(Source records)
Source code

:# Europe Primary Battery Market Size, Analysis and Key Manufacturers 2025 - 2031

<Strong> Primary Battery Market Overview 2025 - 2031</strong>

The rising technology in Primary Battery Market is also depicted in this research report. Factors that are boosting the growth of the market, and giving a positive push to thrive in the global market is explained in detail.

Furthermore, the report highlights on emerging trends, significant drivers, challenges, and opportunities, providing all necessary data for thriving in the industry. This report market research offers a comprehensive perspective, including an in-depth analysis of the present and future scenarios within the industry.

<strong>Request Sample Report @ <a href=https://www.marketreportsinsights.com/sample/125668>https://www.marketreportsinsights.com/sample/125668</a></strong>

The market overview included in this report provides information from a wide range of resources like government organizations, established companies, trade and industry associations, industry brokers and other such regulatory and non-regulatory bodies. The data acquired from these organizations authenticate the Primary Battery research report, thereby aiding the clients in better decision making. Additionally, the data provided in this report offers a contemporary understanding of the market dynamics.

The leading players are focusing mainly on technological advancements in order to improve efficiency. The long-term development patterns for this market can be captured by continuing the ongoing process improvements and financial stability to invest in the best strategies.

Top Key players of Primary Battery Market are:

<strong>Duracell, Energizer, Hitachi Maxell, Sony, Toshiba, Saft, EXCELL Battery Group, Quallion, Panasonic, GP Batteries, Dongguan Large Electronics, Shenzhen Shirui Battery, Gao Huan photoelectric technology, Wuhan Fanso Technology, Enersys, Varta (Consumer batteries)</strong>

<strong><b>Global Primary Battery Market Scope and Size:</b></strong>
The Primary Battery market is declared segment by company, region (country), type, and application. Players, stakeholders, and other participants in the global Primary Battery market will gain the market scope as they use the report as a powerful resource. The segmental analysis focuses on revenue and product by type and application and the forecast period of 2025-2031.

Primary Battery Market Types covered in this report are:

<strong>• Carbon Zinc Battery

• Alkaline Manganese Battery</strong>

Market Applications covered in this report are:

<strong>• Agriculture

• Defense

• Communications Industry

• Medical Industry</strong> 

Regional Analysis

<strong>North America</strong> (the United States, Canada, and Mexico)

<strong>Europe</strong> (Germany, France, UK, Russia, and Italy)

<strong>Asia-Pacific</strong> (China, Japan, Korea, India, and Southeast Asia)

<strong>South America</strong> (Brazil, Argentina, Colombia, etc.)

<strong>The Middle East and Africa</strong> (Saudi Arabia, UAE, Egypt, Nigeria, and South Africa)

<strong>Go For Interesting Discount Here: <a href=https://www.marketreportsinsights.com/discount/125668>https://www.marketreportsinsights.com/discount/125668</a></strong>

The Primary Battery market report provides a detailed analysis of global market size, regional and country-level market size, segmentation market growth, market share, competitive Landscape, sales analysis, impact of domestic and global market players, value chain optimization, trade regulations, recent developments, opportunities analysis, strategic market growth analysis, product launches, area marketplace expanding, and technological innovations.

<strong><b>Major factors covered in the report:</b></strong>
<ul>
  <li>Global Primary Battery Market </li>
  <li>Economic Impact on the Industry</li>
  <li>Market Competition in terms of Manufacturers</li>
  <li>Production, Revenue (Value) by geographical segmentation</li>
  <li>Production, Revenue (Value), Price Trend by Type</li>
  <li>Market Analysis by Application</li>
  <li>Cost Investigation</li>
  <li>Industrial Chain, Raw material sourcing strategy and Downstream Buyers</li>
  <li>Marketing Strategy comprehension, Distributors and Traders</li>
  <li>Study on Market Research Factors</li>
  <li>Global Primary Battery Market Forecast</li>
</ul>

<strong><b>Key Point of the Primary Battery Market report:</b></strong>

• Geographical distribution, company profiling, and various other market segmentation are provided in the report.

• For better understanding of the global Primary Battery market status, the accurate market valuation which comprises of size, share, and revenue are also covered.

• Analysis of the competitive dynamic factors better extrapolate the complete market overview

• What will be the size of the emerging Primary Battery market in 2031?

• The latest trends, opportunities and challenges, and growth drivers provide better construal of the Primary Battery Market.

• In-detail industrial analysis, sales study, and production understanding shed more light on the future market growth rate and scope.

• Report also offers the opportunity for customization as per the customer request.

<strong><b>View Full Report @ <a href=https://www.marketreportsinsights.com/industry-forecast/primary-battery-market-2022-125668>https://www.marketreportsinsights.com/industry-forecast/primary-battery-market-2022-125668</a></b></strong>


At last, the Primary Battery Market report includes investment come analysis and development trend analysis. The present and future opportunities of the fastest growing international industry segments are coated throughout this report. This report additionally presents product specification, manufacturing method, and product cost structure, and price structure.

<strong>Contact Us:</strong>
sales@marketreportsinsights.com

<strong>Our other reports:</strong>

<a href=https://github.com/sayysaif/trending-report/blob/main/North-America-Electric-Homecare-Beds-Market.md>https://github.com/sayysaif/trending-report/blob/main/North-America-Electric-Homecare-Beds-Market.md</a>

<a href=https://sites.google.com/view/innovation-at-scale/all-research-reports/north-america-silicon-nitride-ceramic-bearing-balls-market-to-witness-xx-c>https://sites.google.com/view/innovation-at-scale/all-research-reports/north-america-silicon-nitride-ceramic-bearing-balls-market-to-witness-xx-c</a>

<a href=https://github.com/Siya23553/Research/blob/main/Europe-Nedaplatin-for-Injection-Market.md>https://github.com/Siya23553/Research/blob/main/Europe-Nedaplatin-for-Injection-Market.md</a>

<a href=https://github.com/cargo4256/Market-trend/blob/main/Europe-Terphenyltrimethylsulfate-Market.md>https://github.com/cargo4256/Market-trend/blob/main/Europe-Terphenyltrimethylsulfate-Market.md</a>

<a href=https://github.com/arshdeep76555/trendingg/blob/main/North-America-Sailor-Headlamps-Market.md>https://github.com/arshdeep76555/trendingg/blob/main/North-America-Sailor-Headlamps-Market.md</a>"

EXERCISE AIM →
Restate the data above exactly, keeping each word as it stands.

RESPONSE AREA →
Source code

:# Europe Primary Battery Market Size, Analysis and Key Manufacturers 2025 - 2031

<Strong> Primary Battery Market Overview 2025 - 2031</strong>

The rising technology in Primary Battery Market is also depicted in this research report. Factors that are boosting the growth of the market, and giving a positive push to thrive in the global market is explained in detail.

Furthermore, the report highlights on emerging trends, significant drivers, challenges, and opportunities, providing all necessary data for thriving in the industry. This report market research offers a comprehensive perspective, including an in-depth analysis of the present and future scenarios within the industry.

<strong>Request Sample Report @ <a href=https://www.marketreportsinsights.com/sample/125668>https://www.marketreportsinsights.com/sample/125668</a></strong>

The market overview included in this report provides information from a wide range of resources like government organizations, established companies, trade and industry associations, industry brokers and other such regulatory and non-regulatory bodies. The data acquired from these organizations authenticate the Primary Battery research report, thereby aiding the clients in better decision making. Additionally, the data provided in this report offers a contemporary understanding of the market dynamics.

The leading players are focusing mainly on technological advancements in order to improve efficiency. The long-term development patterns for this market can be captured by continuing the ongoing process improvements and financial stability to invest in the best strategies.

Top Key players of Primary Battery Market are:

<strong>Duracell, Energizer, Hitachi Maxell, Sony, Toshiba, Saft, EXCELL Battery Group, Quallion, Panasonic, GP Batteries, Dongguan Large Electronics, Shenzhen Shirui Battery, Gao Huan photoelectric technology, Wuhan Fanso Technology, Enersys, Varta (Consumer batteries)</strong>

<strong><b>Global Primary Battery Market Scope and Size:</b></strong>
The Primary Battery market is declared segment by company, region (country), type, and application. Players, stakeholders, and other participants in the global Primary Battery market will gain the market scope as they use the report as a powerful resource. The segmental analysis focuses on revenue and product by type and application and the forecast period of 2025-2031.

Primary Battery Market Types covered in this report are:

<strong>• Carbon Zinc Battery

• Alkaline Manganese Battery</strong>

Market Applications covered in this report are:

<strong>• Agriculture

• Defense

• Communications Industry

• Medical Industry</strong> 

Regional Analysis

<strong>North America</strong> (the United States, Canada, and Mexico)

<strong>Europe</strong> (Germany, France, UK, Russia, and Italy)

<strong>Asia-Pacific</strong> (China, Japan, Korea, India, and Southeast Asia)

<strong>South America</strong> (Brazil, Argentina, Colombia, etc.)

<strong>The Middle East and Africa</strong> (Saudi Arabia, UAE, Egypt, Nigeria, and South Africa)

<strong>Go For Interesting Discount Here: <a href=https://www.marketreportsinsights.com/discount/125668>https://www.marketreportsinsights.com/discount/125668</a></strong>

The Primary Battery market report provides a detailed analysis of global market size, regional and country-level market size, segmentation market growth, market share, competitive Landscape, sales analysis, impact of domestic and global market players, value chain optimization, trade regulations, recent developments, opportunities analysis, strategic market growth analysis, product launches, area marketplace expanding, and technological innovations.

<strong><b>Major factors covered in the report:</b></strong>
<ul>
  <li>Global Primary Battery Market </li>
  <li>Economic Impact on the Industry</li>
  <li>Market Competition in terms of Manufacturers</li>
  <li>Production, Revenue (Value) by geographical segmentation</li>
  <li>Production, Revenue (Value), Price Trend by Type</li>
  <li>Market Analysis by Application</li>
  <li>Cost Investigation</li>
  <li>Industrial Chain, Raw material sourcing strategy and Downstream Buyers</li>
  <li>Marketing Strategy comprehension, Distributors and Traders</li>
  <li>Study on Market Research Factors</li>
  <li>Global Primary Battery Market Forecast</li>
</ul>

<strong><b>Key Point of the Primary Battery Market report:</b></strong>

• Geographical distribution, company profiling, and various other market segmentation are provided in the report.

• For better understanding of the global Primary Battery market status, the accurate market valuation which comprises of size, share, and revenue are also covered.

• Analysis of the competitive dynamic factors better extrapolate the complete market overview

• What will be the size of the emerging Primary Battery market in 2031?

• The latest trends, opportunities and challenges, and growth drivers provide better construal of the Primary Battery Market.

• In-detail industrial analysis, sales study, and production understanding shed more light on the future market growth rate and scope.

• Report also offers the opportunity for customization as per the customer request.

<strong><b>View Full Report @ <a href=https://www.marketreportsinsights.com/industry-forecast/primary-battery-market-2022-125668>https://www.marketreportsinsights.com/industry-forecast/primary-battery-market-2022-125668</a></b></strong>


At last, the Primary Battery Market report includes investment come analysis and development trend analysis. The present and future opportunities of the fastest growing international industry segments are coated throughout this report. This report additionally presents product specification, manufacturing method, and product cost structure, and price structure.

<strong>Contact Us:</strong>
sales@marketreportsinsights.com

<strong>Our other reports:</strong>

<a href=https://github.com/sayysaif/trending-report/blob/main/North-America-Electric-Homecare-Beds-Market.md>https://github.com/sayysaif/trending-report/blob/main/North-America-Electric-Homecare-Beds-Market.md</a>

<a href=https://sites.google.com/view/innovation-at-scale/all-research-reports/north-america-silicon-nitride-ceramic-bearing-balls-market-to-witness-xx-c>https://sites.google.com/view/innovation-at-scale/all-research-reports/north-america-silicon-nitride-ceramic-bearing-balls-market-to-witness-xx-c</a>

<a href=https://github.com/Siya23553/Research/blob/main/Europe-Nedaplatin-for-Injection-Market.md>https://github.com/Siya23553/Research/blob/main/Europe-Nedaplatin-for-Injection-Market.md</a>

<a href=https://github.com/cargo4256/Market-trend/blob/main/Europe-Terphenyltrimethylsulfate-Market.md>https://github.com/cargo4256/Market-trend/blob/main/Europe-Terphenyltrimethylsulfate-Market.md</a>

<a href=https://github.com/arshdeep76555/trendingg/blob/main/North-America-Sailor-Headlamps-Market.md>https://github.com/arshdeep76555/trendingg/blob/main/North-America-Sailor-Headlamps-Market.md</a>"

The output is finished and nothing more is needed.